“By the end of 2013, the government will have completed two-thirds of the effort … to bring deficits to a stable position. Given this track record and the still hesitant recovery, the government should ease the pace of adjustment,” the IMF said in its annual survey of the French economy released on Monday.
It also added that the country should reduce its spending more but it should not increase the taxes. The report said that taxes in the eurozone’s second-largest economy are already “among the highest by international standards” and raising them can impede investments and job creation.
The IMF also predicted that France would end the year in recession, saying, “Fiscal consolidation remains very substantial in 2013, and output is projected to contract slightly this year and to grow moderately in 2014.”

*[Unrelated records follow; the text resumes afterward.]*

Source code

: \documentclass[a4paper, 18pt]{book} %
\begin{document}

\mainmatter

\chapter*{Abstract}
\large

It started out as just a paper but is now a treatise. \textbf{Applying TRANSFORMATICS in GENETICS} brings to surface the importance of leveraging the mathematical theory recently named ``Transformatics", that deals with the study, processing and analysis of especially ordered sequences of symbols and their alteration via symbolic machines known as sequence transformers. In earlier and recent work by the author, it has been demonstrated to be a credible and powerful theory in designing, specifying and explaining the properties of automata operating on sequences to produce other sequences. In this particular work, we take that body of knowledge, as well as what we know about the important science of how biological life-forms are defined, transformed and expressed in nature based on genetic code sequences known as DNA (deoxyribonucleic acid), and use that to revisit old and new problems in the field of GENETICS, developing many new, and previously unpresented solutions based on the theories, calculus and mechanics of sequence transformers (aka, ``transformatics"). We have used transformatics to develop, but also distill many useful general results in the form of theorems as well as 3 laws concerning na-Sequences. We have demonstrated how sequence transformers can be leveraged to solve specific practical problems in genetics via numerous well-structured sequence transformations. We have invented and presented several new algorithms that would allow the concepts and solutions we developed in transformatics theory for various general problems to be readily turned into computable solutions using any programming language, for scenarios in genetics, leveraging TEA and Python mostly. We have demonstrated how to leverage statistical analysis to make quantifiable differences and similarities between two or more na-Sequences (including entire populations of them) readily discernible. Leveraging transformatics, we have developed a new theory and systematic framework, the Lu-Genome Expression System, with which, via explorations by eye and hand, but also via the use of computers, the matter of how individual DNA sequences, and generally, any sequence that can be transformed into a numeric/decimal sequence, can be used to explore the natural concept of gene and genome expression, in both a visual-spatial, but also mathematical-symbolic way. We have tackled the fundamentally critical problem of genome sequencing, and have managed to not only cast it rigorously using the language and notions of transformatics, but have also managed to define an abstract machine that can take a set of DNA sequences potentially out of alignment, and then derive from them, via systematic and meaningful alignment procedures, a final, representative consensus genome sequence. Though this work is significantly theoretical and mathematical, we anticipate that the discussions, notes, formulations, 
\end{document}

The report further touched on the high wages that are damaging French companies, warning that “In the face of a trend decline in total factor productivity growth since the 1990s, real wage growth in France has been sustained at the expense of the share of income going to profits.”
France is struggling to revive an economy that has barely grown in more than two years and tackle unemployment, which soared to a 14-year high of 10.8 percent in the first quarter of 2013.
Even though the government of President Francois Hollande has increased taxes and implemented several reforms and spending cuts in an attempt to lower the country’s huge debt load, the measures have proven unproductive since the financial crisis in the eurozone has not been resolved and the 17-member bloc is still bogged down in recession.
On July 12, global ratings agency Fitch cut France’s credit rating from AAA to AA+, citing concerns about its debt burden, high unemployment rate and weak economic outlook.